TASK TO CARRY OUT: Report every line from the following entries that contains the string "exact".

--- SUPPLIED DATA Enclosed Below ---

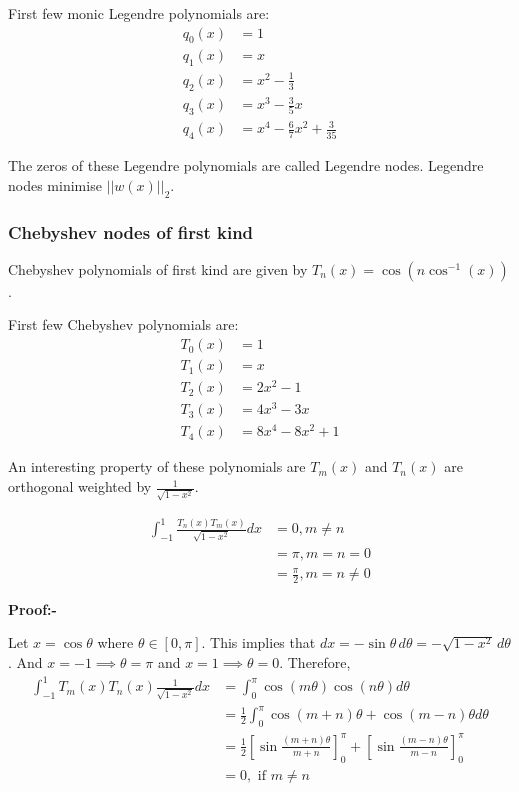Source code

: \documentclass[
]{book}
\begin{document}
First few monic Legendre polynomials are:
\begin{align*}
  q_0(x) &= 1\\
  q_1(x) &= x\\
  q_2(x) &= x^2-\frac{1}{3}\\
  q_3(x) &= x^3-\frac{3}{5}x\\
  q_4(x) &= x^4- \frac{6}{7}x^2+\frac{3}{35}
\end{align*}

The zeros of these Legendre polynomials are called Legendre nodes. Legendre nodes minimise \(||w(x)||_2\).

\hypertarget{chebyshev-nodes-of-first-kind}{%
\subsubsection{Chebyshev nodes of first kind}\label{chebyshev-nodes-of-first-kind}}

Chebyshev polynomials of first kind are given by \(T_n(x) = \cos(n\cos^{-1}(x))\).

First few Chebyshev polynomials are:
\begin{align}
T_0(x) &= 1\\
T_1(x) &= x\\
T_2(x) &= 2x^2-1\\
T_3(x) &= 4x^3-3x\\
T_4(x) &= 8x^4-8x^2+1
\end{align}

An interesting property of these polynomials are \(T_m(x)\) and \(T_n(x)\) are orthogonal weighted by \(\frac{1}{\sqrt{1-x^2}}\).

\begin{align}
   \int_{-1}^{1}\frac{ T_n(x)T_m(x)}{\sqrt{1-x^2}}dx &= 0 , m \neq n\\
                                    &= \pi,m = n= 0\\
                                    &= \frac{\pi}{2}, m = n \neq 0               
\end{align}

\textbf{Proof:-}

Let \(x = \cos \theta\) where \(\theta \in [0,\pi]\). This implies that \(dx = -\sin \theta \, d \theta = -\sqrt{1-x^2} \, d \theta\). And \(x=-1 \implies \theta = \pi\) and \(x =1 \implies \theta = 0\). Therefore,
\begin{align*}
\int_{-1}^{1} T_m(x)T_n(x) \frac{1}{\sqrt{1-x^2}} dx & = \int_{0}^{\pi} \cos(m\theta) \cos(n\theta) d\theta \\
&= \frac{1}{2}{\int_{0}^{\pi}} \cos(m+n)\theta 
+ \cos(m-n)\theta d\theta  \\
&=\frac{1}{2} \left[\sin\frac{(m+n)\theta }{m+n}\right]_{0}^{\pi}
+ \left[\sin\frac{(m-n)\theta }{m-n}\right]_{0}^{\pi}\\
&= 0, \text{ if } m \neq n 
\end{align*}
\end{document}

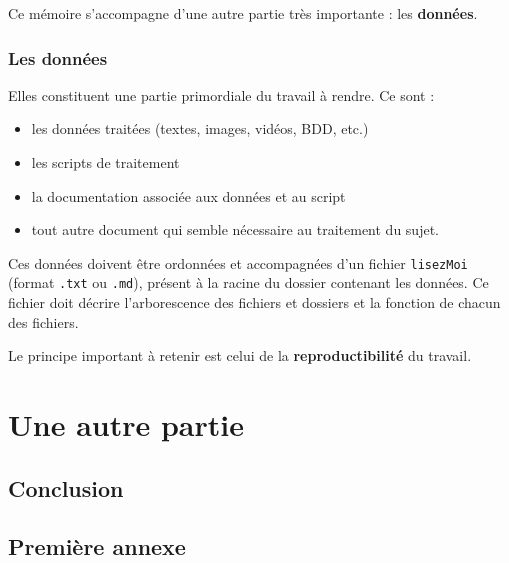 \documentclass[a4paper,12pt,twoside]{book}
\begin{document}
	Ce mémoire s'accompagne d'une autre partie très importante : les \textbf{données}.
	
	\section{Les données}
	
	Elles constituent une partie primordiale du travail à rendre. Ce sont :
	\begin{itemize}
		\item les données traitées (textes, images, vidéos, BDD, etc.)
		\item les scripts de traitement
		\item la documentation associée aux données et au script
		\item tout autre document qui semble nécessaire au traitement du sujet.
	\end{itemize}
	
	Ces données doivent être ordonnées et accompagnées d'un fichier \texttt{lisezMoi} (format \texttt{.txt} ou \texttt{.md}), présent à la racine du dossier contenant les données. Ce fichier doit décrire l'arborescence des fichiers et dossiers et la fonction de chacun des fichiers.
	
	Le principe important à retenir est celui de la \textbf{reproductibilité} du travail.
	
	\part{Une autre partie}
	
	
	\chapter*{Conclusion}
	
	\appendix
	\chapter{Première annexe}
	
	\backmatter
	
	\tableofcontents
	
\end{document}
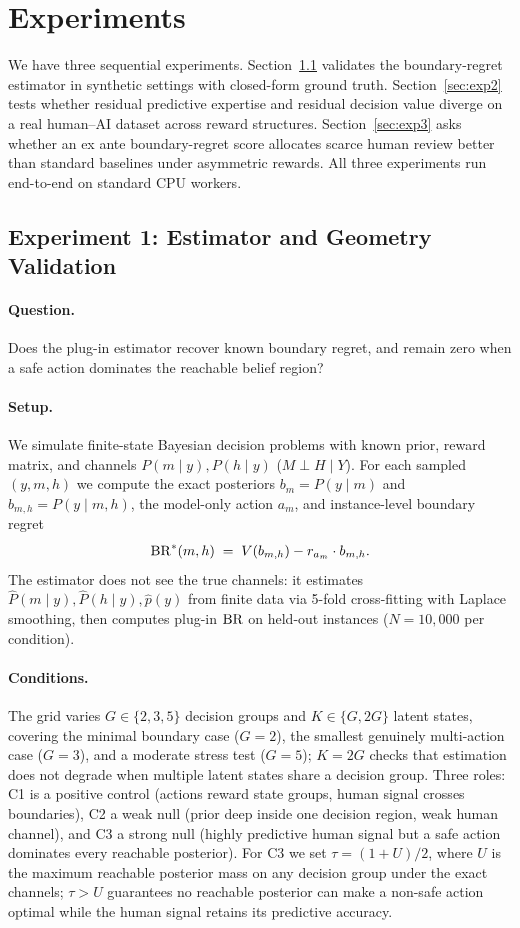 \section{Experiments}
\label{sec:experiments}

We have three sequential experiments.
Section~\ref{sec:exp1} validates the boundary-regret estimator in synthetic settings with closed-form ground truth.
Section~\ref{sec:exp2} tests whether residual predictive expertise and residual decision value diverge on a real human--AI dataset across reward structures.
Section~\ref{sec:exp3} asks whether an ex ante boundary-regret score allocates scarce human review better than standard baselines under asymmetric rewards.
All three experiments run end-to-end on standard CPU workers.

\subsection{Experiment 1: Estimator and Geometry Validation}
\label{sec:exp1}

\paragraph{Question.}
Does the plug-in estimator recover known boundary regret, and remain zero when a safe action dominates the reachable belief region?

\paragraph{Setup.}
We simulate finite-state Bayesian decision problems with known prior, reward matrix, and channels $P(m\mid y), P(h\mid y)$ ($M \perp H \mid Y$).
For each sampled $(y,m,h)$ we compute the exact posteriors $b_m=P(y\mid m)$ and $b_{m,h}=P(y\mid m,h)$, the model-only action $a_m$, and instance-level boundary regret
\[
  \BR(m,h) \;=\; V(b_{m,h}) - r_{a_m}\cdot b_{m,h}.
\]
The estimator does not see the true channels: it estimates $\hat P(m\mid y), \hat P(h\mid y), \hat p(y)$ from finite data via 5-fold cross-fitting with Laplace smoothing, then computes plug-in $\BRhat$ on held-out instances ($N=10{,}000$ per condition).

\paragraph{Conditions.}
The grid varies $G\in\{2,3,5\}$ decision groups and $K\in\{G,2G\}$ latent states, covering the minimal boundary case ($G=2$), the smallest genuinely multi-action case ($G=3$), and a moderate stress test ($G=5$); $K=2G$ checks that estimation does not degrade when multiple latent states share a decision group.
Three roles: C1 is a positive control (actions reward state groups, human signal crosses boundaries), C2 a weak null (prior deep inside one decision region, weak human channel), and C3 a strong null (highly predictive human signal but a safe action dominates every reachable posterior).
For C3 we set $\tau=(1+U)/2$, where $U$ is the maximum reachable posterior mass on any decision group under the exact channels; $\tau>U$ guarantees no reachable posterior can make a non-safe action optimal while the human signal retains its predictive accuracy.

--- End of Enclosed SUPPLIED DATA ---

WRITTEN RESPONSE:
For each sampled $(y,m,h)$ we compute the exact posteriors $b_m=P(y\mid m)$ and $b_{m,h}=P(y\mid m,h)$, the model-only action $a_m$, and instance-level boundary regret
For C3 we set $\tau=(1+U)/2$, where $U$ is the maximum reachable posterior mass on any decision group under the exact channels; $\tau>U$ guarantees no reachable posterior can make a non-safe action optimal while the human signal retains its predictive accuracy.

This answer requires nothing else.